A white, fluted, gently curving cone about four inches long was partially embedded in Kowalski’s femur.
A tooth.
“What the hell are you doing down here?” said the man blocking Ludlam’s way. He was wearing a stained Sanitation Department jacket.
“I’m Dr. David Ludlam,” said Ludlam. “I’ve got permission.”
He reached into his raincoat’s pocket and pulled out the letter he always carried with him.
The sanitation worker took it and used his own flashlight to read it over. “Garbologist,’“ he said with a snort. “Never heard of it.”
“They give a course in it at Columbia,” said Ludlam. That much was true, but Ludlam wasn’t a garbologist. When he’d first approached the City government, he’d used a fake business card—amazing what you could do these days with a laser printer.
“Well, be careful,” said the man. “The sewers are dangerous. A guy I know got a hunk taken out of him by an alligator.”
“Oh, come on,” said Ludlam, perfectly serious. “There aren’t any gators down here.”
“Thank you for agreeing to see me, Professor Chong,” said Jacobs. Chong’s tiny office at the American Museum of Natural History was packed floor to ceiling with papers, computer printouts, and books in metal shelving units. Hanging from staggered coat hooks on the wall behind Chong was a stuffed anaconda some ten feet long.
“I treated a man two days ago who said he was bit by an alligator,” said Jacobs.
“Had he been down south?” asked Chong.
“No, no. He said it happened here, in New York. He’s a sewer worker, an—”
Chong laughed. “And he said he was bitten by an alligator down in the sewers, right?”
Jacobs felt his eyebrows lifting. “Exactly.”
Chong shook his head. “Guy’s trying to file a false insurance claim, betcha anything. There aren’t any alligators in our sewers.”
“I saw the wound,” said Jacobs. “Something took a massive bite out of him.”
“This alligators-in-the-sewers nonsense has been floating around for years,” said Chong. “The story is that kids bring home baby gators as pets from vacations in Florida, but when they grow tired of them, they flush ‘em down the toilet, and the things end up living in the sewers.”
“Well,” said Jacobs, “that sounds reasonable.”
“It’s crap,” said Chong. “We get calls here at the Herpetology Department about that myth from time to time—but that’s all it is: a myth. You know how cold it is out there today?”
“A little below freezing.”
“Exactly. Oh, I don’t doubt that some alligators have been flushed over the years—people flush all kinds of stuff. But even assuming gators could survive swimming in sewage, the winter temperatures here would kill them. Alligators are cold-blooded, Dr.
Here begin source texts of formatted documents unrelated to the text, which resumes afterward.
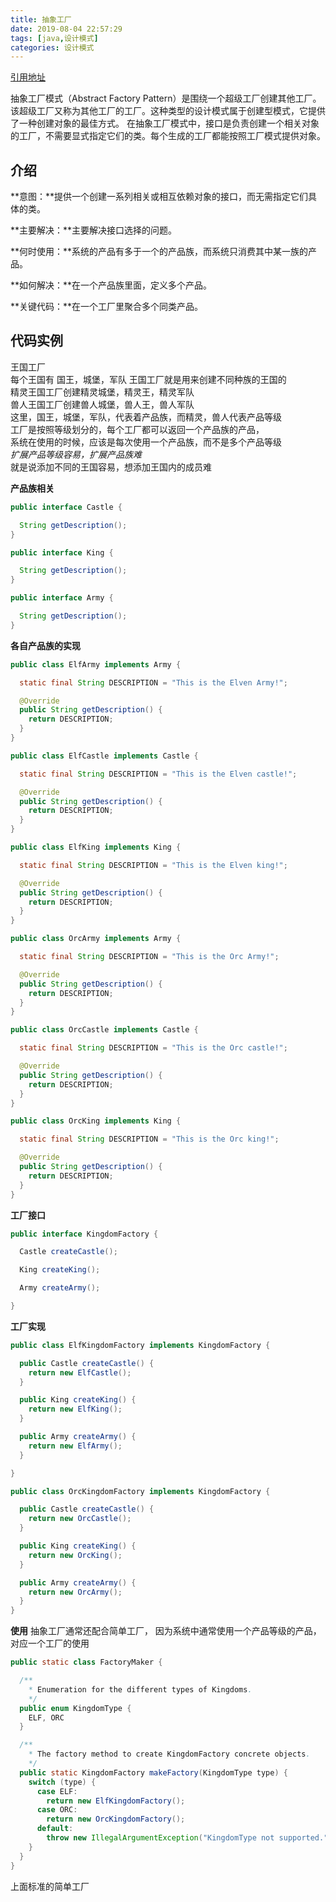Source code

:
 ```yaml
---
title: 抽象工厂
date: 2019-08-04 22:57:29
tags: [java,设计模式]
categories: 设计模式
---
```


[引用地址](https://github.com/iluwatar/java-design-patterns) 

抽象工厂模式（Abstract Factory Pattern）是围绕一个超级工厂创建其他工厂。该超级工厂又称为其他工厂的工厂。这种类型的设计模式属于创建型模式，它提供了一种创建对象的最佳方式。
在抽象工厂模式中，接口是负责创建一个相关对象的工厂，不需要显式指定它们的类。每个生成的工厂都能按照工厂模式提供对象。

## 介绍
**意图：**提供一个创建一系列相关或相互依赖对象的接口，而无需指定它们具体的类。

**主要解决：**主要解决接口选择的问题。

**何时使用：**系统的产品有多于一个的产品族，而系统只消费其中某一族的产品。

**如何解决：**在一个产品族里面，定义多个产品。

**关键代码：**在一个工厂里聚合多个同类产品。

## 代码实例
王国工厂  
每个王国有 国王，城堡，军队 
王国工厂就是用来创建不同种族的王国的  
精灵王国工厂创建精灵城堡，精灵王，精灵军队  
兽人王国工厂创建兽人城堡，兽人王，兽人军队  
这里，国王，城堡，军队，代表着产品族，而精灵，兽人代表产品等级  
工厂是按照等级划分的，每个工厂都可以返回一个产品族的产品，  
系统在使用的时候，应该是每次使用一个产品族，而不是多个产品等级  
_扩展产品等级容易，扩展产品族难_  
就是说添加不同的王国容易，想添加王国内的成员难

**产品族相关**
```java
public interface Castle {

  String getDescription();
}

public interface King {

  String getDescription();
}

public interface Army {

  String getDescription();
}

```

**各自产品族的实现**

```java
public class ElfArmy implements Army {

  static final String DESCRIPTION = "This is the Elven Army!";

  @Override
  public String getDescription() {
    return DESCRIPTION;
  }
}

public class ElfCastle implements Castle {

  static final String DESCRIPTION = "This is the Elven castle!";

  @Override
  public String getDescription() {
    return DESCRIPTION;
  }
}

public class ElfKing implements King {

  static final String DESCRIPTION = "This is the Elven king!";

  @Override
  public String getDescription() {
    return DESCRIPTION;
  }
}

public class OrcArmy implements Army {

  static final String DESCRIPTION = "This is the Orc Army!";

  @Override
  public String getDescription() {
    return DESCRIPTION;
  }
}

public class OrcCastle implements Castle {

  static final String DESCRIPTION = "This is the Orc castle!";

  @Override
  public String getDescription() {
    return DESCRIPTION;
  }
}

public class OrcKing implements King {

  static final String DESCRIPTION = "This is the Orc king!";

  @Override
  public String getDescription() {
    return DESCRIPTION;
  }
}
```


**工厂接口**
```java
public interface KingdomFactory {

  Castle createCastle();

  King createKing();

  Army createArmy();

}
```

**工厂实现**
```java
public class ElfKingdomFactory implements KingdomFactory {

  public Castle createCastle() {
    return new ElfCastle();
  }

  public King createKing() {
    return new ElfKing();
  }

  public Army createArmy() {
    return new ElfArmy();
  }

}

public class OrcKingdomFactory implements KingdomFactory {

  public Castle createCastle() {
    return new OrcCastle();
  }

  public King createKing() {
    return new OrcKing();
  }

  public Army createArmy() {
    return new OrcArmy();
  }
}
```

**使用**
抽象工厂通常还配合简单工厂，
因为系统中通常使用一个产品等级的产品，对应一个工厂的使用

```java
public static class FactoryMaker {

  /**
    * Enumeration for the different types of Kingdoms.
    */
  public enum KingdomType {
    ELF, ORC
  }

  /**
    * The factory method to create KingdomFactory concrete objects.
    */
  public static KingdomFactory makeFactory(KingdomType type) {
    switch (type) {
      case ELF:
        return new ElfKingdomFactory();
      case ORC:
        return new OrcKingdomFactory();
      default:
        throw new IllegalArgumentException("KingdomType not supported.");
    }
  }
}
```

上面标准的简单工厂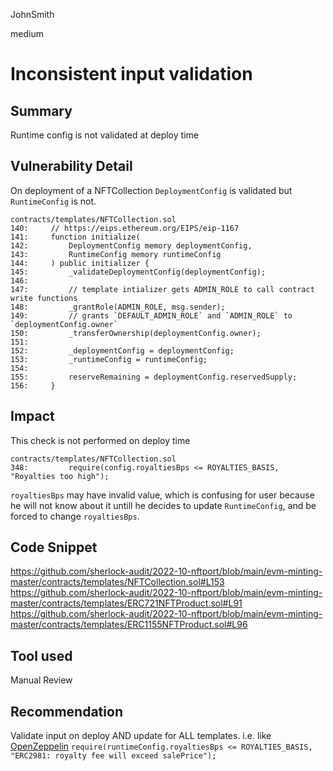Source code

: JohnSmith

medium

# Inconsistent input validation

## Summary
Runtime config is not validated at deploy time
## Vulnerability Detail
On deployment of a NFTCollection `DeploymentConfig` is validated but `RuntimeConfig` is not.
```solidity
contracts/templates/NFTCollection.sol
140:     // https://eips.ethereum.org/EIPS/eip-1167
141:     function initialize(
142:         DeploymentConfig memory deploymentConfig,
143:         RuntimeConfig memory runtimeConfig
144:     ) public initializer {
145:         _validateDeploymentConfig(deploymentConfig);
146: 
147:         // template intializer gets ADMIN_ROLE to call contract write functions
148:         _grantRole(ADMIN_ROLE, msg.sender);
149:         // grants `DEFAULT_ADMIN_ROLE` and `ADMIN_ROLE` to `deploymentConfig.owner`
150:         _transferOwnership(deploymentConfig.owner);
151: 
152:         _deploymentConfig = deploymentConfig;
153:         _runtimeConfig = runtimeConfig;
154: 
155:         reserveRemaining = deploymentConfig.reservedSupply;
156:     }
```

## Impact
This check is not performed on deploy time
```solidity
contracts/templates/NFTCollection.sol
348:         require(config.royaltiesBps <= ROYALTIES_BASIS, "Royalties too high");
```
`royaltiesBps` may have invalid value, which is confusing for user because he will not know about it untill he decides to update `RuntimeConfig`, and be forced to change `royaltiesBps`.

## Code Snippet
https://github.com/sherlock-audit/2022-10-nftport/blob/main/evm-minting-master/contracts/templates/NFTCollection.sol#L153
https://github.com/sherlock-audit/2022-10-nftport/blob/main/evm-minting-master/contracts/templates/ERC721NFTProduct.sol#L91
https://github.com/sherlock-audit/2022-10-nftport/blob/main/evm-minting-master/contracts/templates/ERC1155NFTProduct.sol#L96
## Tool used

Manual Review

## Recommendation
Validate input on deploy AND update for ALL templates.
i.e. like [OpenZeppelin](https://github.com/OpenZeppelin/openzeppelin-contracts/blob/master/contracts/token/common/ERC2981.sol#L99) 
`require(runtimeConfig.royaltiesBps <= ROYALTIES_BASIS, "ERC2981: royalty fee will exceed salePrice");`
Jacobs.”
Jacobs reached into his jacket pocket and pulled out the tooth. “We extracted this from the man’s thigh,” he said, placing it on Chong’s cluttered desk.
Chong picked it up. “Seriously?”
“Yes.”
The herpetologist shook his head. “Well, it’s not a gator tooth—the root is completely wrong. But reptiles do shed their teeth throughout their lives—it’s not unusual for one or more to pop loose during a meal.” He ran his thumb lightly over the edge of the tooth. “The margin is serrated,” he said. “Fascinating. I’ve never seen anything quite like it.”